Established:  July 16, 1769

By:  Father Junípero Serra, Franciscan missionary, President of the missions.

Order:  1st of the 21 missions.

Location:  15 miles north of the California-Mexico border, on a hill about eight miles from the Pacific  Ocean.

Named:  In honor of Saint Didacus of Alcalá, a humble 15th century Spanish friar. (San Diego Bay was first named in 1602 by the Spanish explorer Vizcaíno).  Also known as Mother of the Missions.

California Historical Landmark No. 242


Church:  135 feet long, 35 feet wide, 29 feet high.  Built of adobe.  Tile roof.

Style:  Simple, setting the standard for the "mission style."  The façade (front) is plain, decorated only with a few flat ornamental columns at the side and above the entrance.  Wing-like buttresses (supports), added in 1931 to strengthen it, extend from each side of the entrance.  An arched corridor crossed the front of the original church, but has not been rebuilt.

Walls:  Three feet thick, roughly plastered, with small windows near the ceiling.

Campanario:  The bells are hung in openings cut in a wall (called a campanario) that extends like a wing from the front of the church.  Five bells are arranged in three rows (two on the bottom, two in the middle, and one on top).  The wall is 46 feet high, topped by a wooden cross.

Mission Compound:  The group of buildings that made up the mission were built around a square courtyard, 120 feet long on each side.  The church was at one corner of this square.
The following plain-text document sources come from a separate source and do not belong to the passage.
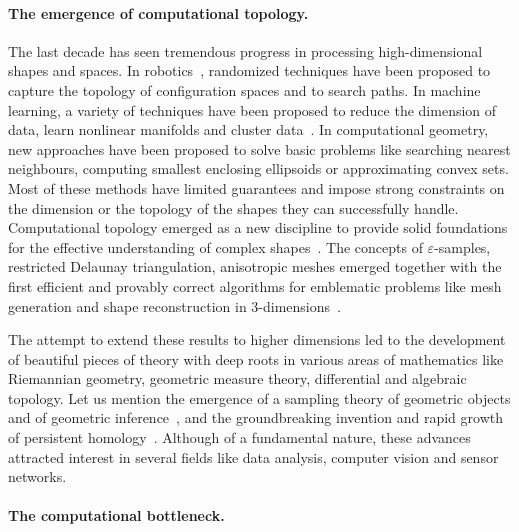 \paragraph{The emergence of computational topology.}
The last decade has seen tremendous progress in processing high-dimensional shapes and spaces. In robotics~\cite{sml-pa-2006}, randomized techniques have been proposed to capture the topology of configuration spaces and to search paths. In machine learning, a variety of techniques have been proposed to reduce the dimension of data, learn nonlinear manifolds and cluster data~\cite{hs-fmmds-2006}. In computational geometry, new approaches have been proposed to solve basic problems like searching nearest neighbours, computing smallest enclosing ellipsoids or approximating convex sets.
Most  of these methods have limited guarantees and 
impose strong constraints on the dimension or the topology of the shapes they can successfully handle. Computational topology emerged as a new discipline  to 
provide solid foundations for the effective understanding of complex shapes~\cite{hh-ct-2010}. 
The concepts of $\varepsilon$-samples, restricted Delaunay triangulation, anisotropic meshes emerged together with the first efficient and provably correct algorithms for emblematic problems like mesh generation and shape reconstruction in 3-dimensions~\cite{geometrica-ecg-book}. 

 The attempt to extend these results to higher dimensions led to the development of beautiful pieces of theory with deep roots in various areas of mathematics like Riemannian geometry, geometric measure theory, differential and algebraic topology. Let us mention  the emergence of a sampling theory of geometric objects and of geometric inference~\cite{geometrica-ccl09}, and the groundbreaking invention and rapid growth of persistent homology~\cite{eh-ph-2008}.
Although of a fundamental nature, these advances 
attracted  interest in several fields like data analysis, computer vision and sensor networks.

\paragraph{The computational bottleneck.}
Living quarters faced the courtyard, along with the kitchen, storage rooms, blacksmith and carpenter shops, and a granary. Unlike other missions, not many of the Tipai (Kumeyaay) Indians in the area lived at Mission San Diego.  Most remained in their own villages.

Mission Grounds:  On the 50,000 acres of Mission land were grazing areas for 20,000 sheep, 10,000 cattle, and 1,250 horses.  Among crops grown were wheat, barley, corn, beans, and grapes.  The mission was known for producing fine wines.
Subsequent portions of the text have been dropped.